The ODYSSEY OUTCOMES trial met its primary endpoint, demonstrating that high-risk patients who received alirocumab (Praluent, Sanofi) on top of their maximally-tolerated statin dose experienced significantly fewer major adverse cardiovascular events (MACE) compared with those on statins alone. The results were presented at the 2018 American College of Cardiology (ACC) Scientific Session (10–12 March, Orlando, USA).
ODYSSEY OUTCOMES (n=18,924) assessed the effect of alirocumab on the occurrence of MACE in patients who had experienced an acute coronary syndrome between one and 12 months (median 2.6 months) before enrolling in the trial, and who were already on maximally-tolerated statins. All patients were randomised to receive alirocumab (n=9,462) or a placebo (n=9,462) and were treated for an average (median) of 2.8 years, with some patients being treated for up to five years. Approximately 90% of patients were on a high-intensity statin.
The trial was designed to maintain patients’ low density lipoprotein (LDL) cholesterol levels between 25mg/dL and 50 mg/dL, using two different doses of alirocumab (75mg and 150mg). Alirocumab-treated patients started the trial on 75mg every two weeks, and switched to 150mg every two weeks if their LDL cholesterol levels remained above 50mg/dL (n=2,615). Some patients who switched to 150mg switched back to 75mg if their LDL cholesterol fell below 25mg/dL (n=805) and patients who experienced two consecutive LDL-cholesterol measurements below 15mg/dL while on the 75mg dose (n=730) stopped active alirocumab therapy for the remainder of the trial.
The key findings of the study were:
- On the primary endpoint, alirocumab reduced the overall risk of major adverse cardiac events (MACE) by 15% (HR=0.85, CI: 0.78-0.93; p=0.0003). The MACE composite endpoint includes patients who experienced a heart attack, ischemic stroke, death from coronary heart disease or unstable angina requiring hospitalisation
- Alirocumab was also associated with a lower risk of all-cause death overall (HR=0.85; CI: 0.73-0.98, nominal p=0.026)
According to a press release, a more pronounced effect observed in patients with baseline low density lipoprotein (LDL) cholesterol levels at or above 100 mg/dL, despite maximally-tolerated statins, who are at high risk of suffering a future event; in this group, alirocumab reduced risk of major adverse cardiovascular events by 24% and was associated with a 29% lower risk of death overall.
In this 18,924-patient, long-term trial, the safety profile of alirocumab was consistent with previous trials and no new safety issues were observed.

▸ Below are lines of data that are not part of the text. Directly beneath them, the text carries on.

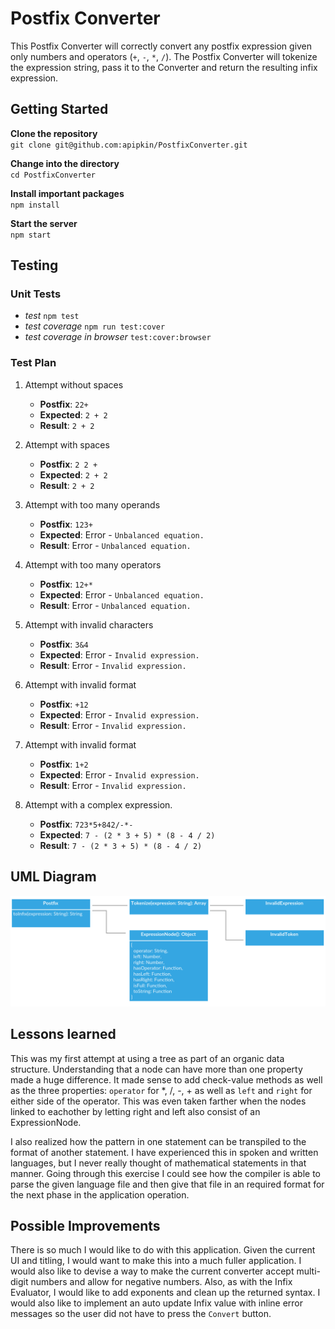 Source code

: # Postfix Converter

This Postfix Converter will correctly convert any postfix expression given only numbers and operators (`+`, `-`, `*`, `/`).
The Postfix Converter will tokenize the expression string, pass it to the Converter and return the resulting infix expression.


## Getting Started

**Clone the repository**<br>
`git clone git@github.com:apipkin/PostfixConverter.git`

**Change into the directory**<br>
`cd PostfixConverter`

**Install important packages**<br>
`npm install`

**Start the server**<br>
`npm start`


## Testing

### Unit Tests
 - *test* `npm test`
 - *test coverage* `npm run test:cover`
 - *test coverage in browser* `test:cover:browser`

### Test Plan

 1. Attempt without spaces
    - **Postfix**: `22+`
    - **Expected**: `2 + 2`
    - **Result**: `2 + 2`

 2. Attempt with spaces
    - **Postfix**: `2 2 +`
    - **Expected**: `2 + 2`
    - **Result**: `2 + 2`

 3. Attempt with too many operands
    - **Postfix**: `123+`
    - **Expected**: Error - `Unbalanced equation.`
    - **Result**: Error - `Unbalanced equation.`

 4. Attempt with too many operators
    - **Postfix**: `12+*`
    - **Expected**: Error - `Unbalanced equation.`
    - **Result**: Error - `Unbalanced equation.`

 5. Attempt with invalid characters
    - **Postfix**: `3&4`
    - **Expected**: Error - `Invalid expression.`
    - **Result**: Error - `Invalid expression.`

 6. Attempt with invalid format
    - **Postfix**: `+12`
    - **Expected**: Error - `Invalid expression.`
    - **Result**: Error - `Invalid expression.`

 7. Attempt with invalid format
    - **Postfix**: `1+2`
    - **Expected**: Error - `Invalid expression.`
    - **Result**: Error - `Invalid expression.`
 
 8. Attempt with a complex expression.
    - **Postfix**: `723*5+842/-*-`
    - **Expected**: `7 - (2 * 3 + 5) * (8 - 4 / 2)`
    - **Result**: `7 - (2 * 3 + 5) * (8 - 4 / 2)`


## UML Diagram
![UML Diagram](https://raw.githubusercontent.com/apipkin/PostfixConverter/master/uml_diagram.png)


## Lessons learned
This was my first attempt at using a tree as part of an organic data structure. Understanding that a node can have 
more than one property made a huge difference. It made sense to add check-value methods as well as the three
properties:  `operator` for *, /, -, + as well as `left` and `right` for either side of the operator. This was 
even taken farther when the nodes linked to eachother by letting right and left also consist of an ExpressionNode.

I also realized how the pattern in one statement can be transpiled to the format of another statement. I have 
experienced this in spoken and written languages, but I never really thought of mathematical statements in that 
manner. Going through this exercise I could see how the compiler is able to parse the given language file and 
then give that file in an required format for the next phase in the application operation. 


## Possible Improvements
There is so much I would like to do with this application. Given the current UI and titling, I would want to make
this into a much fuller application. I would also like to devise a way to make the current converter accept 
multi-digit numbers and allow for negative numbers. Also, as with the Infix Evaluator, I would like to add 
exponents and clean up the returned syntax. I would also like to implement an auto update Infix value with inline 
error messages so the user did not have to press the `Convert` button.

In a pre-specified analysis, patients with baseline LDL cholesterol levels at or above 100mg/dL experienced a more pronounced effect from alirocumab, reducing their risk of MACE by 24% (HR=0.76, CI: 0.65-0.87). In a post-hoc analysis of this group, alirocumab was associated with a lower risk of death from any cause by 29% (HR=0.71, CI: 0.56-0.90). Furthermore, data from ODYSSEY OUTCOMES showed alirocumab to have an acceptable safety profile; no new safety concerns were raised by the trial.
Kausik Ray (Imperial College London, London, UK) says: “There is a wealth of evidence to show the important role that reducing high levels of bad cholesterol plays in heart attack and stroke prevention, and the ODYSSEY OUTCOMES study data is some of the most promising we’ve seen in this area. These new results show, for the first time, that use of alirocumab to lower cholesterol can reduce heart attacks and stroke in high-risk patients.”